Aim of the exercise: Retype, exactly as they appear below, the lines between the line holding "- 0.823382 I \\" and the line holding "a &= -0.643725 - 0.349309 I \\", both ends included.

Data listing:
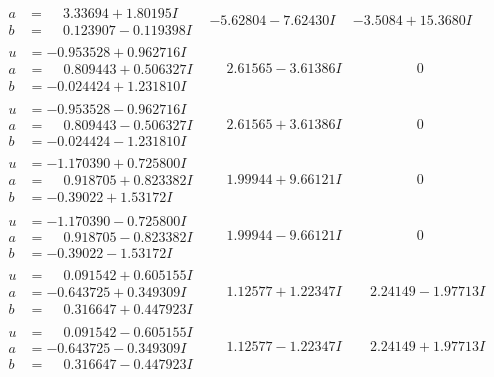 \documentclass[1p]{elsarticle_modified}
\theoremstyle{definition}
\begin{document}
$$\begin{array}{c|c|c}
\begin{aligned}
a &= \phantom{-}3.33694 + 1.80195 I \\
b &= \phantom{-}0.123907 - 0.119398 I\end{aligned}
 & -5.62804 - 7.62430 I & -3.5084 + 15.3680 I \\ \hline\begin{aligned}
u &= -0.953528 + 0.962716 I \\
a &= \phantom{-}0.809443 + 0.506327 I \\
b &= -0.024424 + 1.231810 I\end{aligned}
 & \phantom{-}2.61565 - 3.61386 I & \phantom{-0.000000 } 0 \\ \hline\begin{aligned}
u &= -0.953528 - 0.962716 I \\
a &= \phantom{-}0.809443 - 0.506327 I \\
b &= -0.024424 - 1.231810 I\end{aligned}
 & \phantom{-}2.61565 + 3.61386 I & \phantom{-0.000000 } 0 \\ \hline\begin{aligned}
u &= -1.170390 + 0.725800 I \\
a &= \phantom{-}0.918705 + 0.823382 I \\
b &= -0.39022 + 1.53172 I\end{aligned}
 & \phantom{-}1.99944 + 9.66121 I & \phantom{-0.000000 } 0 \\ \hline\begin{aligned}
u &= -1.170390 - 0.725800 I \\
a &= \phantom{-}0.918705 - 0.823382 I \\
b &= -0.39022 - 1.53172 I\end{aligned}
 & \phantom{-}1.99944 - 9.66121 I & \phantom{-0.000000 } 0 \\ \hline\begin{aligned}
u &= \phantom{-}0.091542 + 0.605155 I \\
a &= -0.643725 + 0.349309 I \\
b &= \phantom{-}0.316647 + 0.447923 I\end{aligned}
 & \phantom{-}1.12577 + 1.22347 I & \phantom{-}2.24149 - 1.97713 I \\ \hline\begin{aligned}
u &= \phantom{-}0.091542 - 0.605155 I \\
a &= -0.643725 - 0.349309 I \\
b &= \phantom{-}0.316647 - 0.447923 I\end{aligned}
 & \phantom{-}1.12577 - 1.22347 I & \phantom{-}2.24149 + 1.97713 I \\ \hline\begin{aligned}

\end{aligned}
\end{array}$$
\end{document}
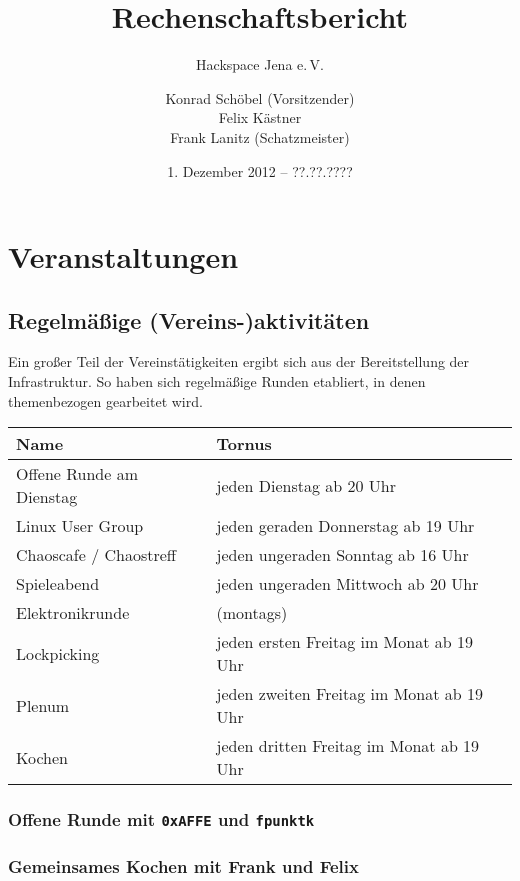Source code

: \documentclass[10pt,DIV16]{scrartcl}
\title{Rechenschaftsbericht}
\subtitle{Hackspace Jena e.\,V.}
\author{%
	Konrad Schöbel (Vorsitzender)\\
	Felix Kästner\\
	Frank Lanitz (Schatzmeister)
}
\date{1. Dezember 2012 -- ??.??.????}
\begin{document}
\maketitle{}

\tableofcontents{}

\newpage{}

\section{Veranstaltungen}

\subsection{Regelmäßige (Vereins-)aktivitäten}

Ein großer Teil der Vereinstätigkeiten ergibt sich aus der
Bereitstellung der Infrastruktur. So haben sich regelmäßige Runden
etabliert, in denen themenbezogen gearbeitet wird.

\begin{table}[h]
	\begin{tabular}{l|l}
		Name   &  Tornus \\ \hline
		Offene Runde am Dienstag   &  jeden Dienstag ab 20 Uhr\\
		Linux User Group   &  jeden geraden Donnerstag ab 19 Uhr\\
		Chaoscafe / Chaostreff   &  jeden ungeraden Sonntag ab 16 Uhr\\
		Spieleabend   &  jeden ungeraden Mittwoch ab 20 Uhr\\
		Elektronikrunde   &  (montags)\\
		Lockpicking   &  jeden ersten Freitag im Monat ab 19 Uhr\\
		Plenum   &  jeden zweiten Freitag im Monat ab 19 Uhr\\
		Kochen   &  jeden dritten Freitag im Monat ab 19 Uhr\\
\end{tabular}
\end{table}

\subsubsection{Offene Runde mit \texttt{0xAFFE} und \texttt{fpunktk}}

\subsubsection{Gemeinsames Kochen mit Frank und Felix}
\end{document}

Exercise response:
a &= \phantom{-}0.918705 - 0.823382 I \\
b &= -0.39022 - 1.53172 I\end{aligned}
 & \phantom{-}1.99944 - 9.66121 I & \phantom{-0.000000 } 0 \\ \hline\begin{aligned}
u &= \phantom{-}0.091542 + 0.605155 I \\
a &= -0.643725 + 0.349309 I \\
b &= \phantom{-}0.316647 + 0.447923 I\end{aligned}
 & \phantom{-}1.12577 + 1.22347 I & \phantom{-}2.24149 - 1.97713 I \\ \hline\begin{aligned}
u &= \phantom{-}0.091542 - 0.605155 I \\
a &= -0.643725 - 0.349309 I \\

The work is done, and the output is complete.